Je ne connaissais pas le réalisateur Laurent Tirard (je viens seulement de voir qu'il est décédé après une longue bataille contre la maladie). Le propos paraît être de vouloir montrer que l'amour authentique fait fi des préjugés, qu'on ne voit bien qu'avec le coeur, etc.
Le moins qu'on puisse dire est que les arguments de casting, scénaristiques et techniques ne sont pas à la hauteur d'une telle ambition. Et que toute la réalisation du film crie le manque d'authenticité.
- Le personnage masculin support à la prétendue démonstration est un homme d'un mètre 26, donc de petite taille - jamais désigné comme tel dans le film - mais appelé à plusieurs reprises "nain" (le film est dès années 2000, soit bien après la "loi" sur le changement d'appellation).
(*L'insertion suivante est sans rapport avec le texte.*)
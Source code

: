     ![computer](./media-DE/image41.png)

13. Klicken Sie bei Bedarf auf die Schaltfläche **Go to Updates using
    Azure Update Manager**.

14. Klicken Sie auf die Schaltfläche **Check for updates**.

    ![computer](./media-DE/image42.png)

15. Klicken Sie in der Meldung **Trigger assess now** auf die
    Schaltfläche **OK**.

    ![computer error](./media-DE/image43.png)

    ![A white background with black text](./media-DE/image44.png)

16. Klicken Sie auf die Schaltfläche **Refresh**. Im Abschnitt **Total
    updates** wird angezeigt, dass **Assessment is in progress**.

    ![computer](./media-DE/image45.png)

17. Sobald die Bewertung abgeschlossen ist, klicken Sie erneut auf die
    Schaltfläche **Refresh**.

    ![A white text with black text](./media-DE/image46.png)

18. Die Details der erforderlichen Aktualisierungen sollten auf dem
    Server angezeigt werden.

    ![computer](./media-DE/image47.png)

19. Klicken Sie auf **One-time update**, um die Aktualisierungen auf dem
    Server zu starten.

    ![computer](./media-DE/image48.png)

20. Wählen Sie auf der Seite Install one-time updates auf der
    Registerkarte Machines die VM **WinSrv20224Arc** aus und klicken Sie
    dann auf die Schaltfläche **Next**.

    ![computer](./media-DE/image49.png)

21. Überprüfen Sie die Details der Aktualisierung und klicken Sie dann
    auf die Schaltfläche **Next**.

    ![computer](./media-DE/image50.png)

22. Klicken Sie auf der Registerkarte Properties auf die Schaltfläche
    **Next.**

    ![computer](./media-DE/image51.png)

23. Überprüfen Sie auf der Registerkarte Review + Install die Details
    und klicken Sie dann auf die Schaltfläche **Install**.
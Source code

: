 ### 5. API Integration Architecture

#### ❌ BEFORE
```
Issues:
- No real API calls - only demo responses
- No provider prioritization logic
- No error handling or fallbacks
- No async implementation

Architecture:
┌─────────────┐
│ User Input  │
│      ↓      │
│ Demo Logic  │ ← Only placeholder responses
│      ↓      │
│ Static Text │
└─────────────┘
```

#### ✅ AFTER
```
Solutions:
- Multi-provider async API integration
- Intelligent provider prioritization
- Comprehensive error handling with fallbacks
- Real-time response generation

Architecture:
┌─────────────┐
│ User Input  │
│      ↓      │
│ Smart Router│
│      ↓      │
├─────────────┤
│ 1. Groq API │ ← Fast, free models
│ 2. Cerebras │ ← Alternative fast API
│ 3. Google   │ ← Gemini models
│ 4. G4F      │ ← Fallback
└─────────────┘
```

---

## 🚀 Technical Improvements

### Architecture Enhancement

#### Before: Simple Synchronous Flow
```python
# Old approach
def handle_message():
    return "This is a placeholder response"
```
- S'il parvient à conquérir le personnage féminin (de taille normale), il est évident que c'est au prix d'un accomplissement personnel, matériel, professionnel, familial et de loisir très au-dessus du commun. Déjà fort rare chez "l'homme de base", on s'interroge sur la probabilité de le rencontrer chez une personne souffrant d'un handicap. Comment sont supposées à réagir à ce type de fabulation les personnes handicapées ne parvenant qu'à atteindre une réussite moyenne, et que dire à celles ayant un sentiment d'échec social ?
- Cet "extraordinaire" autant qu'improbable homme de petite taille est incarné par... Jean Dujardin, lequel n'apparaît que comme vignette incrustée dans l'image et autres trucages assez grossiers, avec des variations de proportions approximatives. Pourquoi avoir refusé de donner sa chance à un acteur, peut-être un peu moins petit, mais bien réel ?
- Dujardin joue particulièrement mal. Toutes ses répliques sont énoncées sur un ton égal, souriant, assez impersonnel et superficiel. Assez insupportable.
- Sur le plan amoureux, seuls des baisers sont montrés. Donc toute la dimension du rapprochement sensible et de l'apprivoisement des corps est éludée. Au réveil de la première nuit, naturellement merveilleuse, le cliché de la femme qui ouvre les yeux sans bouger en tâtant le lit à son côté pour chercher l'autre déjà levé, est ridicule. Ce n'est qu'un exemple.
- Le seul obstacle à cette idylle est le regard des proches, de la mère de la femme notamment, bref une question d'image.
On a donc une sorte de conte de fées moderne en cinéma partiellement d'animation, au point que le résultat est grotesque et propre à renforcer les stigmates sociaux des handicapés. Bref, l'enjeu de ce film pour le moins maladroit et pas très intéressant laisse perplexe.